This is to provide the parts of urn that need to be indexed as well as the logic to obtain the same from the urn. Refer to [DatasetUrnPathExtractor](../../gms/impl/src/main/java/com/linkedin/metadata/urn/dataset/DatasetUrnPathExtractor.java) as an example.
Enable SCSI by adding your variable in docker environment [file](../../docker/datahub-gms/env/docker.env) of datahub-gms. Each entity has it's own environment variable. If corresponding variable of your entity is already defined in the docker environment file, then make sure it is set (in order to enable SCSI).
Import the docker environment variable in your local DAO factory to enable SCSI. Refer to [DatasetDaoFactory](../../gms/factories/src/main/java/com/linkedin/gms/factory/dataset/DatasetDaoFactory.java) as an example.
Other than the urn parts, you may want to index certain fields of an aspect. The indexable fields of aspects of a given entity are configured in a file in JSON format which must be provided during your local DAO instantiation. Refer to the storage config for [dataset](../../gms/factories/src/main/resources/datasetStorageConfig.json).
If you have already enabled SCSI then the write path will ensure that every new urn inserted into the primary document store (i.e. `metadata_aspect` table), also gets inserted into the index table. However for urns that already exist in the `metadata_aspect` table, you will need to bootstrap the index table. Refer to the bootstrap [script](../../gms/database/scripts/index/dataset-bootstrap.sql) for datasets as an example.
[BaseEntityResource](https://github.com/linkedin/datahub-gma/blob/master/restli-resources/src/main/java/com/linkedin/metadata/restli/BaseEntityResource.java) currently exposes Finder resource method called filter that returns a list of entities that satisfy the filter conditions specified in query parameters. Please refer to [Datasets](../../gms/impl/src/main/java/com/linkedin/metadata/resources/dataset/Datasets.java) resource to understand how to override the filter method.
Once you have the resource method defined, you could as well expose client methods that take different input arguments. Please refer to listUrnsFromIndex and filter methods in [Datasets](../../gms/client/src/main/java/com/linkedin/dataset/client/Datasets.java) client for reference.

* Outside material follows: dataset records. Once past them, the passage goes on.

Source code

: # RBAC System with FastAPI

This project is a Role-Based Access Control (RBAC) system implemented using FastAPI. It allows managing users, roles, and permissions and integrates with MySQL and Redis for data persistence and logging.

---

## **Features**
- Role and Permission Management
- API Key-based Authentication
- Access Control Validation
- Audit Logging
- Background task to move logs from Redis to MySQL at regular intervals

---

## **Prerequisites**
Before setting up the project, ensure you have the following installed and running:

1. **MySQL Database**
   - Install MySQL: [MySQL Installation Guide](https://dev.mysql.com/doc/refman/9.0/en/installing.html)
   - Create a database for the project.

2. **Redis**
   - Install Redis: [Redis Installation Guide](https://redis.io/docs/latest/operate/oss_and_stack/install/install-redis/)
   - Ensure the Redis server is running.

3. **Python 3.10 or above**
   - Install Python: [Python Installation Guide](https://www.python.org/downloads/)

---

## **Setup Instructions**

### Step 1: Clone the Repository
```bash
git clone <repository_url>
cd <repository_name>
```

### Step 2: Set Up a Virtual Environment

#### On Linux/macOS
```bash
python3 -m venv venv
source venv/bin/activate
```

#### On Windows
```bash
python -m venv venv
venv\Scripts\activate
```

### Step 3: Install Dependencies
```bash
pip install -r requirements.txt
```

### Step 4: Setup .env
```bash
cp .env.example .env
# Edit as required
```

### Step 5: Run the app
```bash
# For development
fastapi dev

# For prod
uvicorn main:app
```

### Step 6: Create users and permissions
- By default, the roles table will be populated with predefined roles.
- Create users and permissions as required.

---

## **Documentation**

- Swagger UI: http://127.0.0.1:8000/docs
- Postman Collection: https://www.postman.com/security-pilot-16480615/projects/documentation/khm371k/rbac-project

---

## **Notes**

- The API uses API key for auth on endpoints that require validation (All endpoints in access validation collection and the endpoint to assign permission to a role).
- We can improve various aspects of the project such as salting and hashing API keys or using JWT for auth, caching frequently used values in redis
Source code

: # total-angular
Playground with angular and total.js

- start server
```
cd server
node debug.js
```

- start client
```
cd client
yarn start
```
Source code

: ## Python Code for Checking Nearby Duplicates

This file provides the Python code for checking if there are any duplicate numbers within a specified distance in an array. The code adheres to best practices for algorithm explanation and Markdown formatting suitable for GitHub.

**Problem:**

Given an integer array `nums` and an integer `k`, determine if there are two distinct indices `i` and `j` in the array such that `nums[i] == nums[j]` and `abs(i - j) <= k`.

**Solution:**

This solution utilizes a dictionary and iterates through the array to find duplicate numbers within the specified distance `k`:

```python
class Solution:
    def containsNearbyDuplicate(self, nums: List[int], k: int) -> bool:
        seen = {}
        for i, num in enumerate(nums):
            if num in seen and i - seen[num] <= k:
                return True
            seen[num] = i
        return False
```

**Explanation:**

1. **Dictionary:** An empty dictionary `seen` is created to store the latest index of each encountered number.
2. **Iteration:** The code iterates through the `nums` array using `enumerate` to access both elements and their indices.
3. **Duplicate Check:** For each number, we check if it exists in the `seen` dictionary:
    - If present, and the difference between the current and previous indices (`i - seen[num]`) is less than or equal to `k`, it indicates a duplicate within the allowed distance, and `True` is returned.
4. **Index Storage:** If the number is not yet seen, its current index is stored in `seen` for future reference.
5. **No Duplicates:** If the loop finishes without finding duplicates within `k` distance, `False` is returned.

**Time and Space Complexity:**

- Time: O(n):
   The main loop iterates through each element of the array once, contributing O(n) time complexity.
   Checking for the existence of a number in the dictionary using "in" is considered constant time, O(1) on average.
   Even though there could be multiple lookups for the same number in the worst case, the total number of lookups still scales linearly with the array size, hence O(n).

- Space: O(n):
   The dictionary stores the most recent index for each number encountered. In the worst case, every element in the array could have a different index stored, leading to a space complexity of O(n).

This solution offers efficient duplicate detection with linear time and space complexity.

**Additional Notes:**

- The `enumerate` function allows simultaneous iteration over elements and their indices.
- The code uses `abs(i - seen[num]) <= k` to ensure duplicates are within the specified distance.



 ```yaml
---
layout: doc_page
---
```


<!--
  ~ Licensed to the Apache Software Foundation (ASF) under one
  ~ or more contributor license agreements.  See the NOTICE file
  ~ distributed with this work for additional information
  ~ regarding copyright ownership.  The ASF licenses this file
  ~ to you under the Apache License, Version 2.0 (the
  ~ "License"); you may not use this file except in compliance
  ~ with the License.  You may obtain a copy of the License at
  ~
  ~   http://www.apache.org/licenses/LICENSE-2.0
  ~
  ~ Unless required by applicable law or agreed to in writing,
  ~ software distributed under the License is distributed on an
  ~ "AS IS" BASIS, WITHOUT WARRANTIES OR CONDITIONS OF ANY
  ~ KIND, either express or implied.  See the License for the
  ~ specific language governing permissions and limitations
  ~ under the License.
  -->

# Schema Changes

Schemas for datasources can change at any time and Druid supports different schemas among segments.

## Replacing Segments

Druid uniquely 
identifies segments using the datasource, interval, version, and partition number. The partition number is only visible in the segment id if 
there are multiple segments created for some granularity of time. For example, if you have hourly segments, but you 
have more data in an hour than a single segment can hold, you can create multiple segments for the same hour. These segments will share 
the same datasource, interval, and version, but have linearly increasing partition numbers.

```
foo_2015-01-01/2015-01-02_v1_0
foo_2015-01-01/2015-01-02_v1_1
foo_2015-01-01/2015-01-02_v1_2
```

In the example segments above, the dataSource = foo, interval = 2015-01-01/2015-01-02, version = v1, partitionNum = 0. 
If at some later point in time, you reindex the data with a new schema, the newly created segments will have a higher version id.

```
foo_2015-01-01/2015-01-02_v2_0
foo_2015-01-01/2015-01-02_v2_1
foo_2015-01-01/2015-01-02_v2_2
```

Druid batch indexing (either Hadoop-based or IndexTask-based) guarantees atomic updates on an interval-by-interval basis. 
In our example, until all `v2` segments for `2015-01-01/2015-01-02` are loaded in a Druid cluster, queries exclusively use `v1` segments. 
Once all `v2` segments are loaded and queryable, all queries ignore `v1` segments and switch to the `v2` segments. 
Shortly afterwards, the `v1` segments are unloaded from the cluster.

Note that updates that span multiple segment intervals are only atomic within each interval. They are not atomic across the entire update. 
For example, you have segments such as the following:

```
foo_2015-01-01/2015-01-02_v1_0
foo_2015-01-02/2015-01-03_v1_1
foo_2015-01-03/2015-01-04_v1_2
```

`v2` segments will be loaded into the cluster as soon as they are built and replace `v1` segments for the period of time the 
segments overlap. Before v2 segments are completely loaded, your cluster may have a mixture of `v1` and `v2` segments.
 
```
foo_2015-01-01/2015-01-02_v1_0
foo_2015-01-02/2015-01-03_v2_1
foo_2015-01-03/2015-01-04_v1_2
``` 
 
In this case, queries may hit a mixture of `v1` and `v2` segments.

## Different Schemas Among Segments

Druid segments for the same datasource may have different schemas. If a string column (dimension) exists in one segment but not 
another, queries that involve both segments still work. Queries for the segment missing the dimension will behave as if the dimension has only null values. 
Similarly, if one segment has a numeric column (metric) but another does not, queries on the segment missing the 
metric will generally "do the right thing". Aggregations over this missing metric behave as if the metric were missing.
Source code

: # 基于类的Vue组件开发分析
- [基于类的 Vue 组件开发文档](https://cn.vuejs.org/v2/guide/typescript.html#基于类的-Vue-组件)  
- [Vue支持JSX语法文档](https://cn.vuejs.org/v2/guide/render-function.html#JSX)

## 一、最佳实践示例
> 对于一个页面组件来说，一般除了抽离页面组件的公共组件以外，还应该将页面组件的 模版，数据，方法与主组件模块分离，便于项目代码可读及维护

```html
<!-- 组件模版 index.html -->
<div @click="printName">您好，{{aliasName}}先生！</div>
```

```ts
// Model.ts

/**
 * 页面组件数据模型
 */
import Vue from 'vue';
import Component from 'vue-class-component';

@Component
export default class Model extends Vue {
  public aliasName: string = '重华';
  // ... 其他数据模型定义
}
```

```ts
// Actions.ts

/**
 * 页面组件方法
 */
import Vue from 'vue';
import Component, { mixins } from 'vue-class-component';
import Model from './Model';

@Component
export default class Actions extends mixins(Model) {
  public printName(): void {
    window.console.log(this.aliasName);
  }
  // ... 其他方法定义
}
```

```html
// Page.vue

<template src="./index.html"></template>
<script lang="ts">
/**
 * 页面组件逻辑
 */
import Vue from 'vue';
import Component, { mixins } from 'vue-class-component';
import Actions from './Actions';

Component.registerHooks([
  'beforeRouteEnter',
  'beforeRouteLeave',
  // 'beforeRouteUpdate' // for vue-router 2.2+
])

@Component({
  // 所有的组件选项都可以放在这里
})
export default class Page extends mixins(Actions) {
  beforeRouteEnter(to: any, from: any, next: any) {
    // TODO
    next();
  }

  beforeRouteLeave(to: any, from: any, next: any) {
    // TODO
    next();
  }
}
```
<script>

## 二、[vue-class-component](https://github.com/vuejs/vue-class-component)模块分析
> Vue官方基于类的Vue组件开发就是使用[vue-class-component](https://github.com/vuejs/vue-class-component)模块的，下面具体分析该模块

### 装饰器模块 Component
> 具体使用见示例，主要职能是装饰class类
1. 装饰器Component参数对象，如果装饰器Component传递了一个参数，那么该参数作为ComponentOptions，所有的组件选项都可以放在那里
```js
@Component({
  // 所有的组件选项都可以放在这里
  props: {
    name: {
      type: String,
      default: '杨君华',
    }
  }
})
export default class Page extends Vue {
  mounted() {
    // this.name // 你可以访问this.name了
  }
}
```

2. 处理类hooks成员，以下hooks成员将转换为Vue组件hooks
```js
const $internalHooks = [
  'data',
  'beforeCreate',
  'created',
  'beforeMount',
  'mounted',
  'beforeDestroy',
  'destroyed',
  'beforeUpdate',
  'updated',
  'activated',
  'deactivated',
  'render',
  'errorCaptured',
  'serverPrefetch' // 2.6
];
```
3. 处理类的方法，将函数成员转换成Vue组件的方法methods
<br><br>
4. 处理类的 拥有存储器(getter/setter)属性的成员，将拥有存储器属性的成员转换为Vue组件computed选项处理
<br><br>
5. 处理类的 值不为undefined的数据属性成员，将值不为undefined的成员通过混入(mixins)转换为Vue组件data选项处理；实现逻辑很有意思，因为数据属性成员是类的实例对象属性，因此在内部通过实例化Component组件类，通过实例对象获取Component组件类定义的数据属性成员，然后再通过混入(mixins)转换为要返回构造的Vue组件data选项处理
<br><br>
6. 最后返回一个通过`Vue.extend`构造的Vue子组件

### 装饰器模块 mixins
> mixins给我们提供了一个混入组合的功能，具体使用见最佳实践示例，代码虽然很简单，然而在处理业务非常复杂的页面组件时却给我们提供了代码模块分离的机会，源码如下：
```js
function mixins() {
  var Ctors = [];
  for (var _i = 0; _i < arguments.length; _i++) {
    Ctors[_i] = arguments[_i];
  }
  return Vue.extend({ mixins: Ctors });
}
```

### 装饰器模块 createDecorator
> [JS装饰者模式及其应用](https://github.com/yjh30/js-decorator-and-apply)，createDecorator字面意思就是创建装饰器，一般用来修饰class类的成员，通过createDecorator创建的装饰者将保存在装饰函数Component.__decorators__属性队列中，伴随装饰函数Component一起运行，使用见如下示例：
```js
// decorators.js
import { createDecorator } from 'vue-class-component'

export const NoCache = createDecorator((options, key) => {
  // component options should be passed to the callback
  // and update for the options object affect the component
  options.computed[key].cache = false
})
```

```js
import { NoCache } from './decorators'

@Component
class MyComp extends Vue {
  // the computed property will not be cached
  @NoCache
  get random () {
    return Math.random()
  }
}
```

The storage config for datasets looks like the following:
```
{
"aspectStorageConfigMap": {
"com.linkedin.common.Status": {
"pathStorageConfigMap": {
"/removed": {
"strongConsistentSecondaryIndex": true
}
}
}
}
}
```
which means that the `removed` field of `Status` aspect should be indexed in SCSI.
None of the dataset urns ingested so far, has a `Status` aspect. Let us try to ingest a new dataset, with several metadata aspects including the `Status` aspect
```
curl 'http://localhost:8080/datasets?action=ingest' -X POST -H 'X-RestLi-Protocol-Version:2.0.0' --data '{"snapshot": {"aspects":[{"com.linkedin.common.Ownership":{"owners":[{"owner":"urn:li:corpuser:fbar","type":"DATAOWNER"}],"lastModified":{"time":0,"actor":"urn:li:corpuser:fbar"}}},{"com.linkedin.common.Status":{"removed":false}},{"com.linkedin.schema.SchemaMetadata":{"schemaName":"FooEvent","platform":"urn:li:dataPlatform:foo","version":0,"created":{"time":0,"actor":"urn:li:corpuser:fbar"},"lastModified":{"time":0,"actor":"urn:li:corpuser:fbar"},"hash":"","platformSchema":{"com.linkedin.schema.KafkaSchema":{"documentSchema":"{\"type\":\"record\",\"name\":\"MetadataChangeEvent\",\"namespace\":\"com.linkedin.mxe\",\"doc\":\"Kafka event for proposing a metadata change for an entity.\",\"fields\":[{\"name\":\"auditHeader\",\"type\":{\"type\":\"record\",\"name\":\"KafkaAuditHeader\",\"namespace\":\"com.linkedin.avro2pegasus.events\",\"doc\":\"Header\"}}]}"}},"fields":[{"fieldPath":"foo","description":"Bar","nativeDataType":"string","type":{"type":{"com.linkedin.schema.StringType":{}}}}]}}],"urn":"urn:li:dataset:(urn:li:dataPlatform:presto,SamplePrestoDataset,PROD)"}}'
```
You should be able to see the urn parts of the newly ingested urn in the index table, along with the `removed` field of `Status` aspect.